MOVIES

Obituary: Film critic Richard Schickel fell in love with movies growing up in Wauwatosa

Chris Foran
Milwaukee Journal Sentinel
Richard Schickel, longtime film critic and prolific documentary filmmaker, is shown in this 2003 photo.


Richard Schickel, a Wauwatosa native who built a long career as a film critic and filmmaker, died Saturday in Los Angeles. He was 84.

The Los Angeles Times first reported Schickel's death Sunday night. His family told the Times that Schickel died from a complication of a series of strokes.

One of the deans of American film criticism, Schickel began reviewing movies for Time magazine in the 1960s and continued to review and write about movies for the weekly newsmagazine until 2010. He wrote, by the Los Angeles Times' count, 37 books, ranging from collections of criticism to biographies to memoirs. Among the latter was 2003's "Good Morning, Mr. Zip Zip Zip," a nostalgic look at his childhood and the role movies played in it.

Schickel writes of going to movies at the Times and Tosa (now Rosebud) theaters, and of the moment when, while watching the 1942 James Cagney musical "Yankee Doodle Dandy" with his parents, he realized movies could be "something more than one among several ways of agreeably passing the time, when they reached out and enfolded me in some kind of magic."

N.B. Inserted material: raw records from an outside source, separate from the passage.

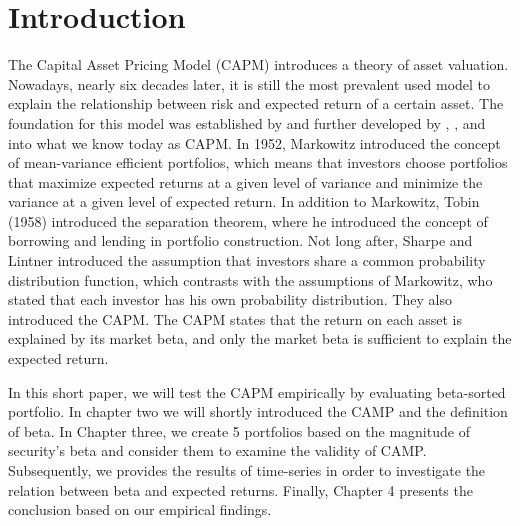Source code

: \documentclass[12pt,a4paper]{article}
\begin{document}
\section{Introduction}
The Capital Asset Pricing Model (CAPM) introduces a theory of asset valuation. Nowadays, nearly six decades later, it is still the most prevalent used model to explain the relationship between risk and expected return of a certain asset. The foundation for this model was established by  and further developed by , , and  into what we know today as CAPM. In 1952, Markowitz introduced the concept of mean-variance efficient portfolios, which means that investors choose portfolios that maximize expected returns at a given level of variance and minimize the variance at a given level of expected return. In addition to Markowitz, Tobin (1958) introduced the separation theorem, where he introduced the concept of borrowing and lending in portfolio construction. Not long after, Sharpe and Lintner introduced the assumption that investors share a common probability distribution function, which contrasts with the assumptions of Markowitz, who stated that each investor has his own probability distribution. They also introduced the CAPM. The CAPM states that the return on each asset is explained by its market beta, and only the market beta is sufficient to explain the expected return.

In this short paper, we will test the CAPM empirically by evaluating beta-sorted portfolio. In chapter two we will shortly introduced the CAMP and the definition of beta. In Chapter three, we create 5 portfolios based on the magnitude of security's beta and consider them to examine the validity of CAMP. Subsequently, we provides the results of time-series in order to investigate the relation between beta and expected returns. Finally, Chapter 4 presents the conclusion based on our empirical findings.
\end{document}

Schickel went to the University of Wisconsin-Madison on a journalism scholarship, and was editor of the Daily Cardinal and did some freelance work for The Milwaukee Journal. (In "Good Morning, Mr. Zip Zip Zip," he says he lost his job as editor of the Cardinal because of his "anti-McCarthyism."). Schickel left Wisconsin in 1956 for Los Angeles, where he worked as a freelance writer and reviewer.

Emerging at a time when film criticism was in its ascendancy, Schickel was part of a generation of critics who helped foster America's movie culture.

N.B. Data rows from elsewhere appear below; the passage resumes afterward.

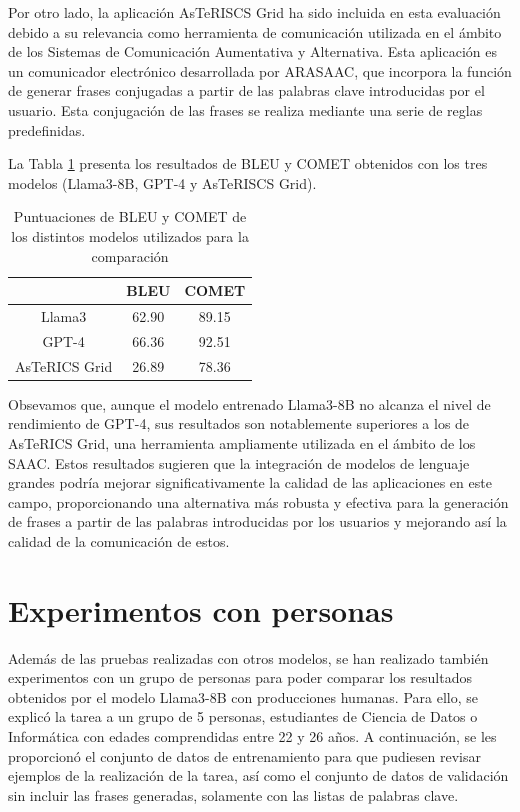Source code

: \documentclass[11pt,spanish,listoffigures,listoftables]{tfgetsinf}
\begin{document}
Por otro lado, la aplicación AsTeRISCS Grid ha sido incluida en esta evaluación debido a su relevancia como herramienta de comunicación utilizada en el ámbito de los Sistemas de Comunicación Aumentativa y Alternativa. Esta aplicación es un comunicador electrónico desarrollada por ARASAAC, que incorpora la función de generar frases conjugadas a partir de las palabras clave introducidas por el usuario. Esta conjugación de las frases se realiza mediante una serie de reglas predefinidas.

La Tabla \ref{tab:comparacionFinal} presenta los resultados de BLEU y COMET obtenidos con los tres modelos (Llama3-8B, GPT-4 y AsTeRISCS Grid).

\begin{table}[!h]
\caption{Puntuaciones de BLEU y COMET de los distintos modelos utilizados para la comparación}
\begin{center}
\begin{tabular}{ c | c c }
	\ & BLEU & COMET \\
	\hline
	\hline
	Llama3 & 62.90 & 89.15  \\
	GPT-4 & 66.36 & 92.51\\
	AsTeRICS Grid & 26.89 & 78.36 \\

\end{tabular}
\end{center}
\label{tab:comparacionFinal}
\end{table}

Obsevamos que, aunque el modelo entrenado Llama3-8B no alcanza el nivel de rendimiento de GPT-4, sus resultados son notablemente superiores a los de AsTeRICS Grid, una herramienta ampliamente utilizada en el ámbito de los SAAC. Estos resultados sugieren que la integración de modelos de lenguaje grandes podría mejorar significativamente la calidad de las aplicaciones en este campo, proporcionando una alternativa más robusta y efectiva para la generación de frases a partir de las palabras introducidas por los usuarios y mejorando así la calidad de la comunicación de estos.

\section{Experimentos con personas}

Además de las pruebas realizadas con otros modelos, se han realizado también experimentos con un grupo de personas para poder comparar los resultados obtenidos por el modelo Llama3-8B con producciones humanas. Para ello, se explicó la tarea a un grupo de 5 personas, estudiantes de Ciencia de Datos o Informática con edades comprendidas entre 22 y 26 años. A continuación, se les proporcionó el conjunto de datos de entrenamiento para que pudiesen revisar ejemplos de la realización de la tarea, así como el conjunto de datos de validación sin incluir las frases generadas, solamente con las listas de palabras clave.
\end{document}
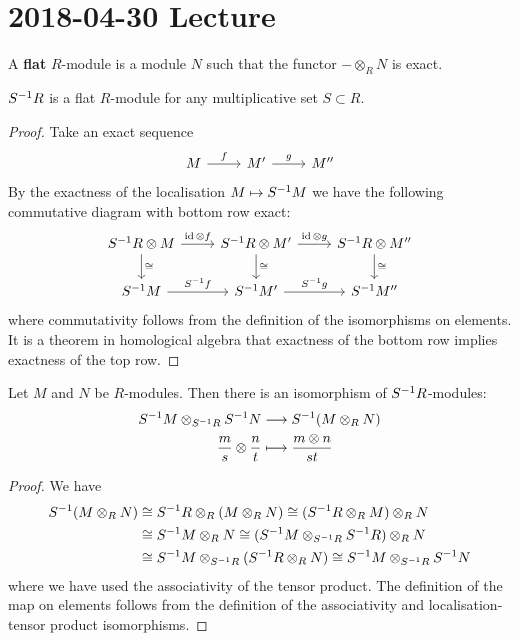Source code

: \section{2018-04-30 Lecture}

\begin{defn}
  A \textbf{flat} $R$-module is a module $N$ such that the functor $-\otimes_R N$ is exact.
\end{defn}

\begin{cor}[2.10]
  $S^{-1} R$ is a flat $R$-module for any multiplicative set $S \subset R$.
\end{cor}

\begin{proof}
  Take an exact sequence
  \begin{equation*}
    \begin{tikzcd}
      M \ar[r, "f"] & M' \ar[r, "g"] & M''
    \end{tikzcd}
  \end{equation*}
  By the exactness of the localisation $M \mapsto S^{-1} M$ we have the following commutative diagram with bottom row exact:
  \begin{equation*}
    \begin{tikzcd}
      S\inv R \otimes M \ar[r, "\id \otimes f"] \ar[d, "\cong"] & S\inv R \otimes M' \ar[r, "\id \otimes g"] \ar[d, "\cong"] & S\inv R \otimes M'' \ar[d, "\cong"] \\
      S\inv M \ar[r, "S\inv f"] & S\inv M' \ar[r, "S\inv g"] & S\inv M''
    \end{tikzcd}
  \end{equation*}
  where commutativity follows from the definition of the isomorphisms on elements.
  It is a theorem in homological algebra that exactness of the bottom row implies exactness of the top row.
\end{proof}

\begin{prop}[2.11]
  Let $M$ and $N$ be $R$-modules.
  Then there is an isomorphism of $S^{-1} R$-modules:
  \begin{align*}
    S^{-1} M \otimes_{S^{-1} R} S^{-1} N &\longrightarrow S^{-1}(M \otimes_R N) \\
    \frac ms \otimes \frac nt &\longmapsto \frac{m \otimes n}{st}
  \end{align*}
\end{prop}

\begin{proof}
  We have
  \begin{align*}
    S^{-1} (M \otimes_R N) &\cong S^{-1} R \otimes_R (M \otimes_R N) \cong (S^{-1} R \otimes_R M) \otimes_R N \\
    &\cong S^{-1} M \otimes_R N \cong (S^{-1} M \otimes_{S^{-1} R} S^{-1} R) \otimes_R N \\
    &\cong S^{-1} M \otimes_{S^{-1} R} (S^{-1} R \otimes_R N) \cong S^{-1} M \otimes_{S^{-1} R} S^{-1} N
  \end{align*}
  where we have used the associativity of the tensor product.
  The definition of the map on elements follows from the definition of the associativity and localisation-tensor product isomorphisms.
\end{proof}

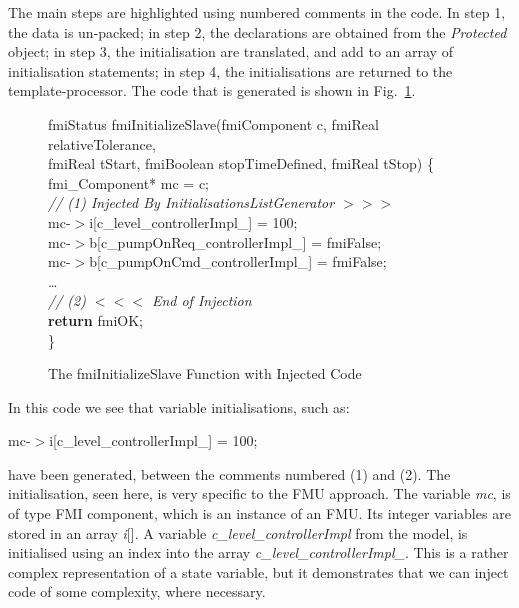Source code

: \documentclass{llncs}%
\begin{document}
The main steps are highlighted using numbered comments in the code. In step 1, the data is un-packed; in step 2, the declarations are obtained from the \emph{Protected} object; in step 3, the initialisation are translated, and add to an array of initialisation statements; in step 4, the initialisations are returned to the template-processor. The code that is generated is shown in Fig.~\ref{fig:codeOut}. 
%
\begin{figure}
\centering
\begin{minipage}{0.9\textwidth}
fmiStatus fmiInitializeSlave(fmiComponent c, fmiReal relativeTolerance,\\
\hspace*{0.6cm}fmiReal tStart, fmiBoolean stopTimeDefined, fmiReal tStop) \{\\
\hspace*{0.2cm}fmi\_Component* mc = c;\\
\hspace*{0.2cm}\emph{// (1) Injected By InitialisationsListGenerator $>>>$ }\\
\hspace*{0.2cm}mc-$>$i[c\_level\_controllerImpl\_] = 100;\\
\hspace*{0.2cm}mc-$>$b[c\_pumpOnReq\_controllerImpl\_] = fmiFalse;\\
\hspace*{0.2cm}mc-$>$b[c\_pumpOnCmd\_controllerImpl\_] = fmiFalse;\\
\hspace*{0.2cm}\ldots\\
\hspace*{0.2cm}\emph{// (2) $<<<$ End of Injection}\\
\hspace*{0.2cm}\textbf{return} fmiOK;\\
\}
\end{minipage}
\caption{The fmiInitializeSlave Function with Injected Code}
\label{fig:codeOut}
\end{figure}
%
In this code we see that variable initialisations, such as:

\vspace*{0.05cm}\noindent\begin{minipage}{\textwidth}
\centering
mc-$>$i[c\_level\_controllerImpl\_] = 100;
\end{minipage}\vspace*{0.05cm}
have been generated, between the comments numbered (1) and (2). The initialisation, seen here, is very specific to the FMU approach. The variable \emph{mc}, is of type FMI component, which is an instance of an FMU. Its integer variables are stored in an array \emph{i}[]. A variable \emph{c\_level\_controllerImpl} from the model, is initialised using an index into the array \emph{c\_level\_controllerImpl\_}. This is a rather complex representation of a state variable,  but it demonstrates that we can inject code of some complexity, where necessary.
\end{document}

"Richard was a giant of American film criticism, one of the last survivors of a golden age," Los Angeles Times film critic Kenneth Turan told the Times for its story on Schickel's death. "No one could touch him for the high quality of his writing sustained over so many formats and so many years."

Schickel became almost as well-known for the work he did behind the camera. In 1973, he directed a well-received documentary series based on "The Men Who Made the Movies," his book of interviews with classic Hollywood directors. Over the following 40 years, he made more than a score of documentaries, most of them about filmmakers and film history. In 2003, his documentary "Chaplin" was the closing-night movie at the inaugural Milwaukee International Film Festival.

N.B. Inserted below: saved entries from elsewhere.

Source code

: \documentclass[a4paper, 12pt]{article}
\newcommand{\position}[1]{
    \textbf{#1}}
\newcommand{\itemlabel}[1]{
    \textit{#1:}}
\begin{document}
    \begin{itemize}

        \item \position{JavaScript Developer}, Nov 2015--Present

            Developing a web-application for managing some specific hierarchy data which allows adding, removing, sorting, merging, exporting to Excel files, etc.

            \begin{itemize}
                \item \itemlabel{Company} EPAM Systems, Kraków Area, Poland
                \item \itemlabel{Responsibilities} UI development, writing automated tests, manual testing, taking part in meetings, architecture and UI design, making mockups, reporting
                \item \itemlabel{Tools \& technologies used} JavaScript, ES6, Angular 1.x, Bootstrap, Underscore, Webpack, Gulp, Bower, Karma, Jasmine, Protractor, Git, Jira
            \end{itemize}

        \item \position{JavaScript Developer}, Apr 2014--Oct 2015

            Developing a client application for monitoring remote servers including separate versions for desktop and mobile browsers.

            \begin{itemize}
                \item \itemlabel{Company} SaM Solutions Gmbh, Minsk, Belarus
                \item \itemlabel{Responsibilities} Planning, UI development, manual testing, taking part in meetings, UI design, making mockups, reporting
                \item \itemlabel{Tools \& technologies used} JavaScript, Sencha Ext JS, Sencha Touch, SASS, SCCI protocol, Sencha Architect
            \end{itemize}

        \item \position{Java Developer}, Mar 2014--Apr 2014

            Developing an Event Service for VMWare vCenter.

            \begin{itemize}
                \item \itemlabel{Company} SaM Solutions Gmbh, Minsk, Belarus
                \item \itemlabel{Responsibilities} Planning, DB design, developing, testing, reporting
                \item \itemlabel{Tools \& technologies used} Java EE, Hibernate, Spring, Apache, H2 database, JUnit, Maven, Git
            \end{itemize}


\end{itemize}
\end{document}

In addition to writing books and making movies about movies, Schickel supplied commentaries for dozens of DVD releases, from "On the Waterfront" to "Titanic."

In 2003, Schickel was installed on Wauwatosa East High School's Wall of Inspiration. "I was a total failure," he told students at the school, according to a story in the Journal Sentinel by Mike Drew, "and I'm here to prove that goof-offs can succeed." In 2012, he was added to the Milwaukee Public Library's Wisconsin Wall of Fame.